═════ Task input ═════
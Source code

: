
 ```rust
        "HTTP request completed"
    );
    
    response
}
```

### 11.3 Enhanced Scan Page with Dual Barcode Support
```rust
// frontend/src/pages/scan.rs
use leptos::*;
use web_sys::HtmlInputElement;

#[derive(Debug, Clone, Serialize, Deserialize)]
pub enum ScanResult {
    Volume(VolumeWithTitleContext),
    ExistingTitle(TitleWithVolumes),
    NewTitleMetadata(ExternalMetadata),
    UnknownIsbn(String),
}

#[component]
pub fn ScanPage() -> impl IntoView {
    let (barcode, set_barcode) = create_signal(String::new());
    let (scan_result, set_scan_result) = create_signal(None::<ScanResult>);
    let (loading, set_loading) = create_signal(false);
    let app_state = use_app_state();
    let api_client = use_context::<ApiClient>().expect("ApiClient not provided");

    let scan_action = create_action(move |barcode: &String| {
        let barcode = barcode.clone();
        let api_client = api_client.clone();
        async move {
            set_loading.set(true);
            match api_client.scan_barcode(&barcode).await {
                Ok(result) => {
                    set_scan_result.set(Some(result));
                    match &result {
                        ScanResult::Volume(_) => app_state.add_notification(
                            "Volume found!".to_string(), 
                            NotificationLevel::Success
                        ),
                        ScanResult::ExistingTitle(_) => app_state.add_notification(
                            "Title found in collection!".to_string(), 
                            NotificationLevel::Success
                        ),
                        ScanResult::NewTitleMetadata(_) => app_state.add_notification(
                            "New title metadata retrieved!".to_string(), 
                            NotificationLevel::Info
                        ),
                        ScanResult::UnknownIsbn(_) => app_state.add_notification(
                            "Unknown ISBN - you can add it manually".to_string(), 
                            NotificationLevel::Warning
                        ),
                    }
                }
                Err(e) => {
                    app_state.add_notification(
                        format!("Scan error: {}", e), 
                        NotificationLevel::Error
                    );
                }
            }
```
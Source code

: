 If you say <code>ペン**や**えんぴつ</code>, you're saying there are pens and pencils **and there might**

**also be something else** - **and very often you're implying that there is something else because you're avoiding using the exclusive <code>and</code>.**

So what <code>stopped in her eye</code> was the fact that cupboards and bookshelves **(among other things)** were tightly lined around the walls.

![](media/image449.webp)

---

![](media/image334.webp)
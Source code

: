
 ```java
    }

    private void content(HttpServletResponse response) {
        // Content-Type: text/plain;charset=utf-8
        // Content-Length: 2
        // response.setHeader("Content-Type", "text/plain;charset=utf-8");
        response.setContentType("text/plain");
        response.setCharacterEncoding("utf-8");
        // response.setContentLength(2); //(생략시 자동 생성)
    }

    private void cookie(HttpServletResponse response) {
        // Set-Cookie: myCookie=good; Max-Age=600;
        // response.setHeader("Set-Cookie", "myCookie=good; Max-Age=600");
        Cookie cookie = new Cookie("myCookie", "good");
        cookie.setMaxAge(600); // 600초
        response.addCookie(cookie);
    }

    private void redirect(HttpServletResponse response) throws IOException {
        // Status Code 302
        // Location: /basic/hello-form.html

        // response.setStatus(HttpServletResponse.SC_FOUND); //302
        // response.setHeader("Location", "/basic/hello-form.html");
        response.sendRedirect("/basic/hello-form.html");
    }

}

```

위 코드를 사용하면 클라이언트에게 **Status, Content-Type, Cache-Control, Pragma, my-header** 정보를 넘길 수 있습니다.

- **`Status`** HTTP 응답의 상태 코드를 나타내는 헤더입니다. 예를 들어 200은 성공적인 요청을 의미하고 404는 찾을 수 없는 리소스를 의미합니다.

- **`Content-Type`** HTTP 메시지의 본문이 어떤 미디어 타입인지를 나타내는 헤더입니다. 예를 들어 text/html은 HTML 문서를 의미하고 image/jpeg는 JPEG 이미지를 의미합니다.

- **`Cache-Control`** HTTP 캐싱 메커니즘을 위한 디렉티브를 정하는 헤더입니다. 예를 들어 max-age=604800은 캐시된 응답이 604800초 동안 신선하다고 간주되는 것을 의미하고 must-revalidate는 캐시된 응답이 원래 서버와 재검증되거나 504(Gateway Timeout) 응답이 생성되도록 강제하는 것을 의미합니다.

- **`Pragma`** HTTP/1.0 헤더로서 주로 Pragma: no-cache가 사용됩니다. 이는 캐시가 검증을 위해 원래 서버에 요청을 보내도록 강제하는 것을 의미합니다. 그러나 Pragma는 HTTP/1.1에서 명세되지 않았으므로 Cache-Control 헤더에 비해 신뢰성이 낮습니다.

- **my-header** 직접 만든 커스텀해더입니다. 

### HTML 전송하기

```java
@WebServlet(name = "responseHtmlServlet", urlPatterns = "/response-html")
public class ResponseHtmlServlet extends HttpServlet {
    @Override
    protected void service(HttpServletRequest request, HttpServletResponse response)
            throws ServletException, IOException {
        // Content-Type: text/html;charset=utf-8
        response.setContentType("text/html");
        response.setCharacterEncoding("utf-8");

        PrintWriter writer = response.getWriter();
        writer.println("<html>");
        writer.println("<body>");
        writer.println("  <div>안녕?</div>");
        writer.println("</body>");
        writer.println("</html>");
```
═════
═════ Task input ═════
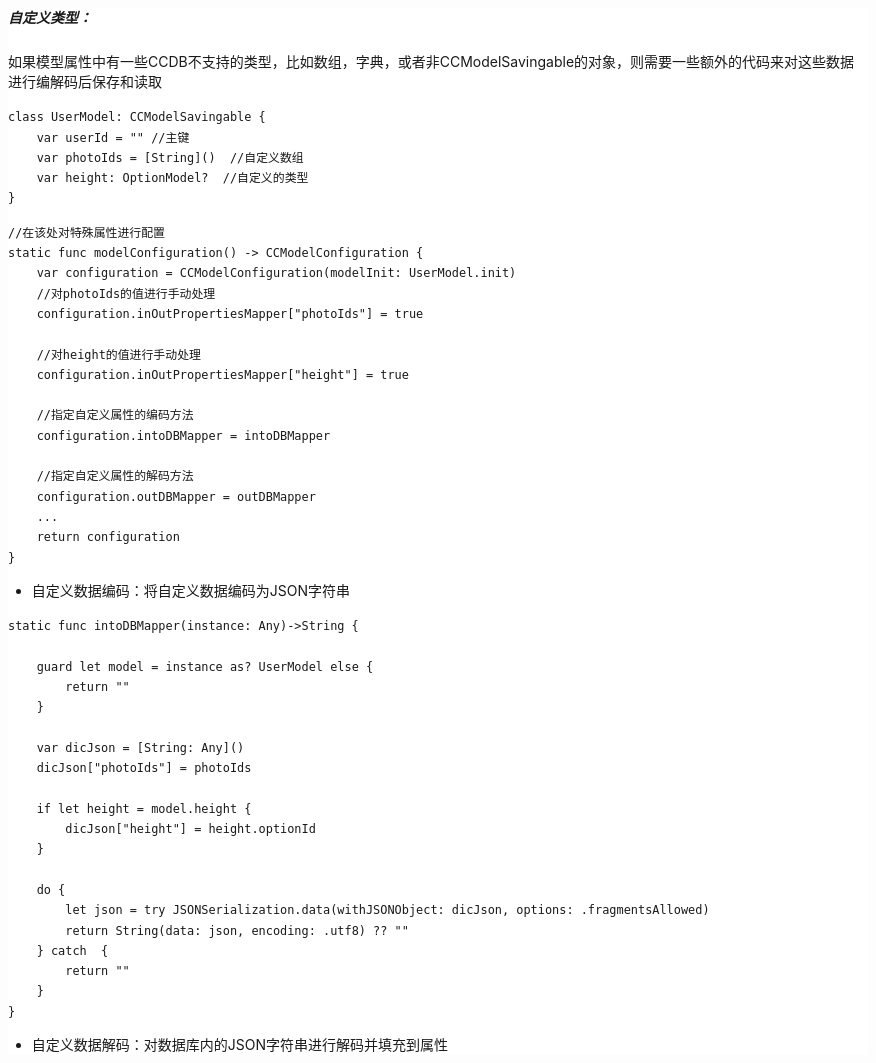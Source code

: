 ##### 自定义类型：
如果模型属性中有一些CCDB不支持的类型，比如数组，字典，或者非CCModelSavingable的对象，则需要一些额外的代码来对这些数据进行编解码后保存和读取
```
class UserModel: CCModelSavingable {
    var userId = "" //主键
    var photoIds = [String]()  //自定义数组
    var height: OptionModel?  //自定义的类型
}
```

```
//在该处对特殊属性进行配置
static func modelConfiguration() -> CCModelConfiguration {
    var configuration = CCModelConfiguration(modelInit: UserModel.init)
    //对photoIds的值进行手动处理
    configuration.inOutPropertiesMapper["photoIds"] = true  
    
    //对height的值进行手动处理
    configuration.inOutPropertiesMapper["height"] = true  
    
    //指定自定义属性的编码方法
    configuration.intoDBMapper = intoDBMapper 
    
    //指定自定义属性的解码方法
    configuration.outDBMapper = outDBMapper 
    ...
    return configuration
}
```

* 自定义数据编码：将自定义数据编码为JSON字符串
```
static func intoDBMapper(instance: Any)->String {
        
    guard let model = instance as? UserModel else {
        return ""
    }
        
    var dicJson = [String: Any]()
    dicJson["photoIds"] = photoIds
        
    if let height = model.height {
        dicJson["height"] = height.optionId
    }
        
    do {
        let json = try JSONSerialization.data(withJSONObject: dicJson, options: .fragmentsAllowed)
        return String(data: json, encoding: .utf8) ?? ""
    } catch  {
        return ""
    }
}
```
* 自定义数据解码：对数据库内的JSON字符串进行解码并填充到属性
═════
Task requirements ->
The lines to return are those in the entries above that hold "else".

Response to the task ->
**also be something else** - **and very often you're implying that there is something else because you're avoiding using the exclusive <code>and</code>.**
    guard let model = instance as? UserModel else {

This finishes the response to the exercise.